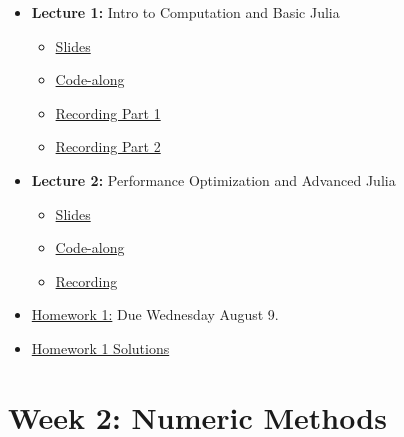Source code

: \documentclass[
]{book}
\providecommand{\tightlist}{%
  \setlength{\itemsep}{0pt}\setlength{\parskip}{0pt}}
\begin{document}
\begin{itemize}
\tightlist
\item
  \textbf{Lecture 1:} Intro to Computation and Basic Julia

  \begin{itemize}
  \tightlist
  \item
    \href{https://kevinghunt.github.io/ComputationCamp/lectures/Lecture1.html}{Slides}
  \item
    \href{https://kevinghunt.github.io/ComputationCamp/codealongs/CodeAlong1.jl}{Code-along}
  \item
    \href{https://uwmadison.zoom.us/rec/share/YbH5nwK8MFfdrG_79ab21fIChvq_GLK2G0cj1PuRpy29LgDW2ddl46KoGUvMzWoz.uN0dl820cFXMQ54_}{Recording Part 1}
  \item
    \href{https://uwmadison.zoom.us/rec/share/grQK03ljFWrQB5hBKKgoAVy9BuR5hg85PgyVvQJrXqJ5olG1fCe9vh336wh_L_yH.8-wkiBg4GIsDT3eC}{Recording Part 2}
  \end{itemize}
\item
  \textbf{Lecture 2:} Performance Optimization and Advanced Julia

  \begin{itemize}
  \tightlist
  \item
    \href{https://kevinghunt.github.io/ComputationCamp/lectures/Lecture2.html}{Slides}
  \item
    \href{https://kevinghunt.github.io/ComputationCamp/codealongs/CodeAlong2.jl}{Code-along}
  \item
    \href{https://uwmadison.zoom.us/rec/share/ANmR1Qr-iDoAxMOItHY9zgQk41_bbABcPN4eD3mVE5OVLvhzcXr80yBSEjEi8Dc.V7Hy_3yeHQm84srl}{Recording}
  \end{itemize}
\item
  \href{https://kevinghunt.github.io/ComputationCamp/homeworks/homework1.html}{Homework 1:} Due Wednesday August 9.
\item
  \href{https://kevinghunt.github.io/ComputationCamp/homework_solutions/Homework1_solutions.jl}{Homework 1 Solutions}
\end{itemize}

\hypertarget{week-2-numeric-methods-1}{%
\section{Week 2: Numeric Methods}\label{week-2-numeric-methods-1}}
\end{document}
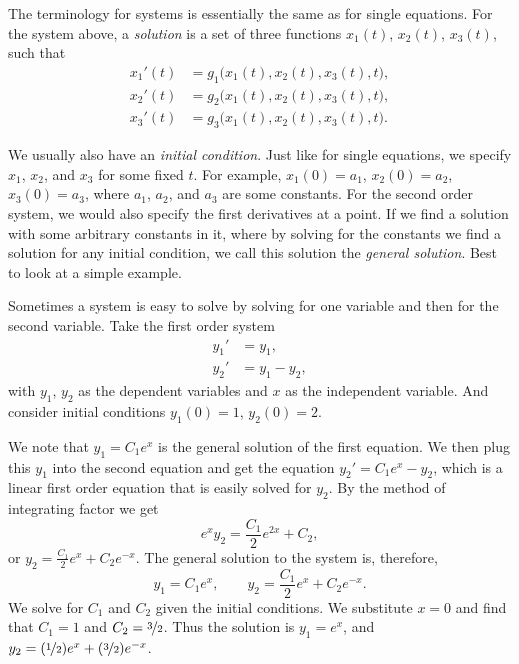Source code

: The terminology for systems is essentially the same as for
single equations.
For the system above, a
\emph{solution}
is a set of three functions $x_1(t)$, $x_2(t)$, $x_3(t)$, such that
\begin{equation*}
\begin{aligned}
x_1'(t) &= g_1\bigl(x_1(t),x_2(t),x_3(t),t\bigr) , \\
x_2'(t) &= g_2\bigl(x_1(t),x_2(t),x_3(t),t\bigr) , \\
x_3'(t) &= g_3\bigl(x_1(t),x_2(t),x_3(t),t\bigr) .
\end{aligned}
\end{equation*}

We usually also have an
\emph{initial condition}.  Just like
for single equations, we specify $x_1$, $x_2$, and $x_3$ for some fixed $t$.
For example, $x_1(0) = a_1$, $x_2(0) = a_2$, $x_3(0) = a_3$,
where $a_1$, $a_2$, and $a_3$ are some constants.  For the second order
system,
we would also specify the first derivatives at a point.
If we find a solution with some arbitrary constants in it, where by solving for the
constants we find a solution for any initial condition, we call this
solution the \emph{general solution}.
Best to look at a simple example.

\begin{example}
Sometimes a system is easy to solve
by solving for one variable and then for the second variable.
Take 
the first order system
\begin{equation*}
\begin{aligned}
y_1' & = y_1 , \\
y_2' & = y_1 - y_2 ,
\end{aligned}
\end{equation*}
with $y_1$, $y_2$ as the dependent variables and $x$ as the independent
variable.  And consider initial conditions
$y_1(0) = 1$, $y_2(0) = 2$.

We note that $y_1 = C_1 e^x$ is the general solution of the first equation.
We then plug this $y_1$ into the second equation
and get the equation $y_2' = C_1e^x - y_2$, which is a linear first order
equation that is easily solved for $y_2$.  By the method of integrating
factor we get
\begin{equation*}
e^x y_2 = \frac{C_1}{2}e^{2x} + C_2 ,
\end{equation*}
or $y_2 = \frac{C_1}{2}e^{x} + C_2e^{-x}$.  The general solution to the system
is, therefore,
\begin{equation*}
y_1 = C_1 e^x , \qquad
y_2 = \frac{C_1}{2}e^{x} + C_2e^{-x} .
\end{equation*}
We solve for $C_1$ and $C_2$ given the initial conditions.
We substitute $x=0$ and find
that $C_1=1$ and $C_2=\nicefrac{3}{2}$.  Thus the solution is
$y_1 = e^x$, and
$y_2 = (\nicefrac{1}{2}) e^x + (\nicefrac{3}{2}) e^{-x}$.
\end{example}

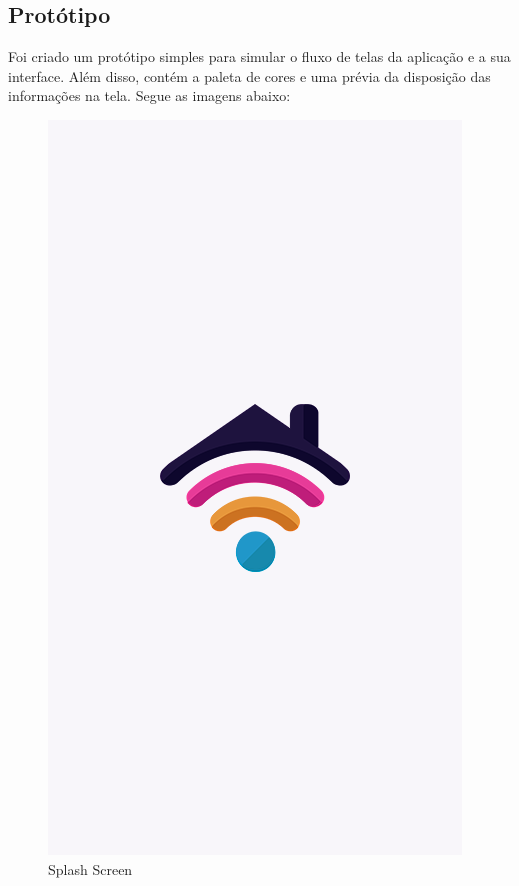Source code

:  	        \subsection{Protótipo}
 	            \par Foi criado um protótipo simples para simular o fluxo de telas da aplicação e a sua interface. Além disso, contém a paleta de cores e uma prévia da disposição das informações na tela. Segue as imagens abaixo:
                \graphicspath{ {figuras/} }
                \begin{figure}[h]
                    \centering
                    \includegraphics[scale=0.35]{1}
                    \caption{Splash Screen}
                    \label{fig:splash}
                \end{figure}
                
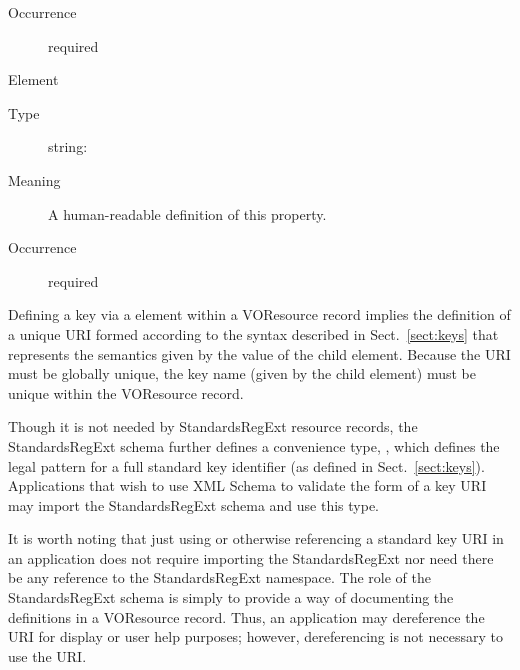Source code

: \documentclass[11pt,a4paper]{ivoa}
\begin{document}
\begin{generated}
\begin{bigdescription}
\begin{description}
\item[Occurrence] required


\end{description}
\item[Element \xmlel{description}]
\begin{description}
\item[Type] string: 
\item[Meaning] 
                  A human-readable definition of this property.  
               
\item[Occurrence] required

\end{description}


\end{bigdescription}\endgroup

\endgroup
\end{generated}



Defining a key via a  element within a
VOResource record implies the definition of a unique URI formed
according to the syntax described in Sect.~\ref{sect:keys}
that represents the semantics given by the value of the 
 child element.  Because the URI must
be globally unique, the key name (given by the
 child element) must be unique within the
VOResource record.

Though it is not needed by StandardsRegExt resource records, the StandardsRegExt
schema further defines a convenience type,
, which defines the legal pattern for
a full standard key identifier (as defined in
Sect.~\ref{sect:keys}).  Applications that wish to use
XML Schema to validate the form of a key URI may import the StandardsRegExt
schema and use this type.  


\begin{admonition}[Note]
It is worth noting that just using or otherwise referencing a
standard key URI in an application does not require importing
the StandardsRegExt nor need there be any reference to the
StandardsRegExt namespace.  The role of the StandardsRegExt schema is
simply to provide a way of documenting the definitions in a
VOResource record.  Thus, an application may dereference the
URI for display or user help purposes; however, dereferencing
is not necessary to use the URI. 
\end{admonition}


\appendix
\end{document}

● To do: Exclude the pictures, then retype every record exactly.

● Task response:
Source code

: \documentclass[
]{book}
\providecommand{\tightlist}{%
  \setlength{\itemsep}{0pt}\setlength{\parskip}{0pt}}
\begin{document}
\begin{itemize}
\tightlist
\item
  \textbf{Lecture 1:} Intro to Computation and Basic Julia

  \begin{itemize}
  \tightlist
  \item
    \href{https://kevinghunt.github.io/ComputationCamp/lectures/Lecture1.html}{Slides}
  \item
    \href{https://kevinghunt.github.io/ComputationCamp/codealongs/CodeAlong1.jl}{Code-along}
  \item
    \href{https://uwmadison.zoom.us/rec/share/YbH5nwK8MFfdrG_79ab21fIChvq_GLK2G0cj1PuRpy29LgDW2ddl46KoGUvMzWoz.uN0dl820cFXMQ54_}{Recording Part 1}
  \item
    \href{https://uwmadison.zoom.us/rec/share/grQK03ljFWrQB5hBKKgoAVy9BuR5hg85PgyVvQJrXqJ5olG1fCe9vh336wh_L_yH.8-wkiBg4GIsDT3eC}{Recording Part 2}
  \end{itemize}
\item
  \textbf{Lecture 2:} Performance Optimization and Advanced Julia

  \begin{itemize}
  \tightlist
  \item
    \href{https://kevinghunt.github.io/ComputationCamp/lectures/Lecture2.html}{Slides}
  \item
    \href{https://kevinghunt.github.io/ComputationCamp/codealongs/CodeAlong2.jl}{Code-along}
  \item
    \href{https://uwmadison.zoom.us/rec/share/ANmR1Qr-iDoAxMOItHY9zgQk41_bbABcPN4eD3mVE5OVLvhzcXr80yBSEjEi8Dc.V7Hy_3yeHQm84srl}{Recording}
  \end{itemize}
\item
  \href{https://kevinghunt.github.io/ComputationCamp/homeworks/homework1.html}{Homework 1:} Due Wednesday August 9.
\item
  \href{https://kevinghunt.github.io/ComputationCamp/homework_solutions/Homework1_solutions.jl}{Homework 1 Solutions}
\end{itemize}

\hypertarget{week-2-numeric-methods-1}{%
\section{Week 2: Numeric Methods}\label{week-2-numeric-methods-1}}
\end{document}
Source code

: The terminology for systems is essentially the same as for
single equations.
For the system above, a
\emph{solution}
is a set of three functions $x_1(t)$, $x_2(t)$, $x_3(t)$, such that
\begin{equation*}
\begin{aligned}
x_1'(t) &= g_1\bigl(x_1(t),x_2(t),x_3(t),t\bigr) , \\
x_2'(t) &= g_2\bigl(x_1(t),x_2(t),x_3(t),t\bigr) , \\
x_3'(t) &= g_3\bigl(x_1(t),x_2(t),x_3(t),t\bigr) .
\end{aligned}
\end{equation*}

We usually also have an
\emph{initial condition}.  Just like
for single equations, we specify $x_1$, $x_2$, and $x_3$ for some fixed $t$.
For example, $x_1(0) = a_1$, $x_2(0) = a_2$, $x_3(0) = a_3$,
where $a_1$, $a_2$, and $a_3$ are some constants.  For the second order
system,
we would also specify the first derivatives at a point.
If we find a solution with some arbitrary constants in it, where by solving for the
constants we find a solution for any initial condition, we call this
solution the \emph{general solution}.
Best to look at a simple example.

\begin{example}
Sometimes a system is easy to solve
by solving for one variable and then for the second variable.
Take 
the first order system
\begin{equation*}
\begin{aligned}
y_1' & = y_1 , \\
y_2' & = y_1 - y_2 ,
\end{aligned}
\end{equation*}
with $y_1$, $y_2$ as the dependent variables and $x$ as the independent
variable.  And consider initial conditions
$y_1(0) = 1$, $y_2(0) = 2$.

We note that $y_1 = C_1 e^x$ is the general solution of the first equation.
We then plug this $y_1$ into the second equation
and get the equation $y_2' = C_1e^x - y_2$, which is a linear first order
equation that is easily solved for $y_2$.  By the method of integrating
factor we get
\begin{equation*}
e^x y_2 = \frac{C_1}{2}e^{2x} + C_2 ,
\end{equation*}
or $y_2 = \frac{C_1}{2}e^{x} + C_2e^{-x}$.  The general solution to the system
is, therefore,
\begin{equation*}
y_1 = C_1 e^x , \qquad
y_2 = \frac{C_1}{2}e^{x} + C_2e^{-x} .
\end{equation*}
We solve for $C_1$ and $C_2$ given the initial conditions.
We substitute $x=0$ and find
that $C_1=1$ and $C_2=\nicefrac{3}{2}$.  Thus the solution is
$y_1 = e^x$, and
$y_2 = (\nicefrac{1}{2}) e^x + (\nicefrac{3}{2}) e^{-x}$.
\end{example}

Source code

:  	        \subsection{Protótipo}
 	            \par Foi criado um protótipo simples para simular o fluxo de telas da aplicação e a sua interface. Além disso, contém a paleta de cores e uma prévia da disposição das informações na tela. Segue as imagens abaixo:
                \graphicspath{ {figuras/} }
                \begin{figure}[h]
                    \centering
                    \includegraphics[scale=0.35]{1}
                    \caption{Splash Screen}
                    \label{fig:splash}
                \end{figure}
                
Source code

: \documentclass[11pt,a4paper]{ivoa}
\begin{document}
\begin{generated}
\begin{bigdescription}
\begin{description}
\item[Occurrence] required


\end{description}
\item[Element \xmlel{description}]
\begin{description}
\item[Type] string: 
\item[Meaning] 
                  A human-readable definition of this property.  
               
\item[Occurrence] required

\end{description}


\end{bigdescription}\endgroup

\endgroup
\end{generated}



Defining a key via a  element within a
VOResource record implies the definition of a unique URI formed
according to the syntax described in Sect.~\ref{sect:keys}
that represents the semantics given by the value of the 
 child element.  Because the URI must
be globally unique, the key name (given by the
 child element) must be unique within the
VOResource record.

Though it is not needed by StandardsRegExt resource records, the StandardsRegExt
schema further defines a convenience type,
, which defines the legal pattern for
a full standard key identifier (as defined in
Sect.~\ref{sect:keys}).  Applications that wish to use
XML Schema to validate the form of a key URI may import the StandardsRegExt
schema and use this type.  


\begin{admonition}[Note]
It is worth noting that just using or otherwise referencing a
standard key URI in an application does not require importing
the StandardsRegExt nor need there be any reference to the
StandardsRegExt namespace.  The role of the StandardsRegExt schema is
simply to provide a way of documenting the definitions in a
VOResource record.  Thus, an application may dereference the
URI for display or user help purposes; however, dereferencing
is not necessary to use the URI. 
\end{admonition}


\appendix
\end{document}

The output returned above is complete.